Action item
Determine the number of lines in the data that contain "hbar", and write only that number.

-- Opening Marker --

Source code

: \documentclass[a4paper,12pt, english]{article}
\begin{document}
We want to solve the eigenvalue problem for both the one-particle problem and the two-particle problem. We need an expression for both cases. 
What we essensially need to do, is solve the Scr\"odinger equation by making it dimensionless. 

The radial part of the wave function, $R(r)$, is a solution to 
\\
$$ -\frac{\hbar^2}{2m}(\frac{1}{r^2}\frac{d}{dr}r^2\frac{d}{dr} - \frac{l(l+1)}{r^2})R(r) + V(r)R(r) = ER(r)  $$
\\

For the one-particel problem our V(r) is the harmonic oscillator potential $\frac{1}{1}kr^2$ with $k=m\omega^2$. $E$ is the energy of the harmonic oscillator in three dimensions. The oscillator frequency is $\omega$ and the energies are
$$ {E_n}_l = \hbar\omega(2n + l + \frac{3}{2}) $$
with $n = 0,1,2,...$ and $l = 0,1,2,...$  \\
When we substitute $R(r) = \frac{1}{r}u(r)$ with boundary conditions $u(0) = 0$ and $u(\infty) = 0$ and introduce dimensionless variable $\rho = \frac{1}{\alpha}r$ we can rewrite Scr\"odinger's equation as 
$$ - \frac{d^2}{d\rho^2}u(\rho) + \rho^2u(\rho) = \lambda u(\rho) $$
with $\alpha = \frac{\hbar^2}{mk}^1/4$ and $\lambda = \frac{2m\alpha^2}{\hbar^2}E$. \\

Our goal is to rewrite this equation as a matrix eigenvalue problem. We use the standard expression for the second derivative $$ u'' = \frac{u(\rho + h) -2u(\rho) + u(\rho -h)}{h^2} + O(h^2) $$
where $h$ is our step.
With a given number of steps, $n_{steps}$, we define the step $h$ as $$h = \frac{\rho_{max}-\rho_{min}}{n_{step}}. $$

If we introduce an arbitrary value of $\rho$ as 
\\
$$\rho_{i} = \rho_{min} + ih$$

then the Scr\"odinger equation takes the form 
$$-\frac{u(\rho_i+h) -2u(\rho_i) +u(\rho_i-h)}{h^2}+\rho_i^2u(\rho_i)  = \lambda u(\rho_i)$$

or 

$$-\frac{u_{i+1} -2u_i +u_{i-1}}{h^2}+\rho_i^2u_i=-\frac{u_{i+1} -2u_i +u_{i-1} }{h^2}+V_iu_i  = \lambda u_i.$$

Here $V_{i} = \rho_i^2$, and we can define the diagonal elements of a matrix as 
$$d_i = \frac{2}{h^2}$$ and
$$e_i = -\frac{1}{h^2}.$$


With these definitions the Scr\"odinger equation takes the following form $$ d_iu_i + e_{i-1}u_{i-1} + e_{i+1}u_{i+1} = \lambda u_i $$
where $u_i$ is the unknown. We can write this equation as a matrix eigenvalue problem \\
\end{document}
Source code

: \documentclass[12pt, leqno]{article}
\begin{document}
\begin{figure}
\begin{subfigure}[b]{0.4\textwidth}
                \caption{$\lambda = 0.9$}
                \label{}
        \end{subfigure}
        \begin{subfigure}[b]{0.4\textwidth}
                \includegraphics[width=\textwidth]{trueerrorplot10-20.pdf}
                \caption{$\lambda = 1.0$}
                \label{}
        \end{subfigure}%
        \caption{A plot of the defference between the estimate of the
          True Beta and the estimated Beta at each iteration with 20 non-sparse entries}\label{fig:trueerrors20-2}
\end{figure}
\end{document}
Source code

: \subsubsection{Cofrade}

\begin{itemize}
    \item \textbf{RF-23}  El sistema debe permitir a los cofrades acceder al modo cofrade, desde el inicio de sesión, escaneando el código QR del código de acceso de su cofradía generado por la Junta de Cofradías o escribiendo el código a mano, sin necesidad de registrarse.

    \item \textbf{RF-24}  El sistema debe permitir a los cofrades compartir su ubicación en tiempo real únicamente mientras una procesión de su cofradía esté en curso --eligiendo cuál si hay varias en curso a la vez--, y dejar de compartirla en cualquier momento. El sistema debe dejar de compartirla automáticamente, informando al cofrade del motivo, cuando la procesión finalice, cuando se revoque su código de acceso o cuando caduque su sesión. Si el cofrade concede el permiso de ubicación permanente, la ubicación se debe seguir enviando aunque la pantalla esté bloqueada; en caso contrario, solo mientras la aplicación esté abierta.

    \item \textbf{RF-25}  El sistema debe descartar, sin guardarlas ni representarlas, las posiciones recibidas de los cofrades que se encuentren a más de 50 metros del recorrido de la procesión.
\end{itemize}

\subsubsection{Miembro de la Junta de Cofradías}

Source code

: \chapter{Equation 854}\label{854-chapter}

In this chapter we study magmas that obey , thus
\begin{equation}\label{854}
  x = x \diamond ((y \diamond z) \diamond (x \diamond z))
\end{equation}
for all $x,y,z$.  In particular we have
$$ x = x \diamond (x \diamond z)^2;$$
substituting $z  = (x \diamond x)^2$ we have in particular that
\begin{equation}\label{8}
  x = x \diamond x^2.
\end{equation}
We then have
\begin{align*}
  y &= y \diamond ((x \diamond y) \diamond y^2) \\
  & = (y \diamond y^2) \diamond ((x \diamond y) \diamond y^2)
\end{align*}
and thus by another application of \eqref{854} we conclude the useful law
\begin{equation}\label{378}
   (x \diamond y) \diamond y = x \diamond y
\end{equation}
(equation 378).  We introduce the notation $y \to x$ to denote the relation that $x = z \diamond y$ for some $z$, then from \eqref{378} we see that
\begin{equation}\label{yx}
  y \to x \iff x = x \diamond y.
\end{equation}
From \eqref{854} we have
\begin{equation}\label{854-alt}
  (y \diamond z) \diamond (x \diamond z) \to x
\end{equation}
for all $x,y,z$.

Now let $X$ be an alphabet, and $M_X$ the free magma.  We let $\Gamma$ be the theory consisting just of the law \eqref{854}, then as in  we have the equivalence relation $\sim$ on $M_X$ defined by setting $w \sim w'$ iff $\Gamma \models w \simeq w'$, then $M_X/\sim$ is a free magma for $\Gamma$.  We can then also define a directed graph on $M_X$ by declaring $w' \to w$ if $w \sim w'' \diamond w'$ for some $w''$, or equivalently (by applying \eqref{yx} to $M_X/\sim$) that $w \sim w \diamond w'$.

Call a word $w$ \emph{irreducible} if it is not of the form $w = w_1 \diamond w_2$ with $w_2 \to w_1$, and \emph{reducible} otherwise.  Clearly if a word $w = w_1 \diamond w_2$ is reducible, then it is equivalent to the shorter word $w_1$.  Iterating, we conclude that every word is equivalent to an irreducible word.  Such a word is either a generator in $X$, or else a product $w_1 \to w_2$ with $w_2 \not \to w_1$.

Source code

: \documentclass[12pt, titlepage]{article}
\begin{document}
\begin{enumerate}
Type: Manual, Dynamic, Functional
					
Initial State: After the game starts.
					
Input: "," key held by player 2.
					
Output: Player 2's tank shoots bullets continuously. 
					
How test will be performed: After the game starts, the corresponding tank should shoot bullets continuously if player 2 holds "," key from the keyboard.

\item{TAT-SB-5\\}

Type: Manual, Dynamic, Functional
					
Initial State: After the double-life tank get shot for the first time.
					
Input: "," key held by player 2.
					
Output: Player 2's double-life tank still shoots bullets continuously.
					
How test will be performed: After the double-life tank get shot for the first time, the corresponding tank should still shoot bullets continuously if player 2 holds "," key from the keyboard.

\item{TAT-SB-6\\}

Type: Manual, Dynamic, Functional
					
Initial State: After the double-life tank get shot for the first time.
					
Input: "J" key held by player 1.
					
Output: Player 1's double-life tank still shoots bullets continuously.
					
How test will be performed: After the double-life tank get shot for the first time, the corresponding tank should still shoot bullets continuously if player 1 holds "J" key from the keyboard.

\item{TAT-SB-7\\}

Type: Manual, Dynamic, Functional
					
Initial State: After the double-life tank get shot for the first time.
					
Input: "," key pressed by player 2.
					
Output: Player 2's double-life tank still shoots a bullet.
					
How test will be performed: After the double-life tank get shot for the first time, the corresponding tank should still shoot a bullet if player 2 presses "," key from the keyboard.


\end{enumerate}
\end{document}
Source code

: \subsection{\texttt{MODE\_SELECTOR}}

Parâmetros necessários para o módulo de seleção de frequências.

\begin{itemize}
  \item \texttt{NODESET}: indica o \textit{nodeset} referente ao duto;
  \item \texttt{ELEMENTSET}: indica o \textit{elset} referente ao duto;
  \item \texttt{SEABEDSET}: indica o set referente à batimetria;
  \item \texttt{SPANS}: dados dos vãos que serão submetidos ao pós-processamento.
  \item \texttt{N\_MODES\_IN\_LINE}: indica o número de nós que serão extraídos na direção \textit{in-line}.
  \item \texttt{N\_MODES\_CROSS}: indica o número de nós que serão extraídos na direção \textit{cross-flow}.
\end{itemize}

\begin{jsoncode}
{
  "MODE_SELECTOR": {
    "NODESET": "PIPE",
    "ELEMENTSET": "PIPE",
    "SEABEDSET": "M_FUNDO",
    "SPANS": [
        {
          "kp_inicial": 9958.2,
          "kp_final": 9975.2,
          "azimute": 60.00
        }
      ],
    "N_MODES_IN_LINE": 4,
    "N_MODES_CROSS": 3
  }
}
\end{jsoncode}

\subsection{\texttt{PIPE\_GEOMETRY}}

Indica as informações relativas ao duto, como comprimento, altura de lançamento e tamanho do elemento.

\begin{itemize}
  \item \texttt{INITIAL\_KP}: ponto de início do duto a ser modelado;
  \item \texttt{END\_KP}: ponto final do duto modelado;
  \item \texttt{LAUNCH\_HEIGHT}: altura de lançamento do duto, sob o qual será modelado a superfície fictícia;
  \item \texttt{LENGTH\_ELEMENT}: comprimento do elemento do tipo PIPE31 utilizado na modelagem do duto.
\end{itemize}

-- Closing Marker --

Answer
3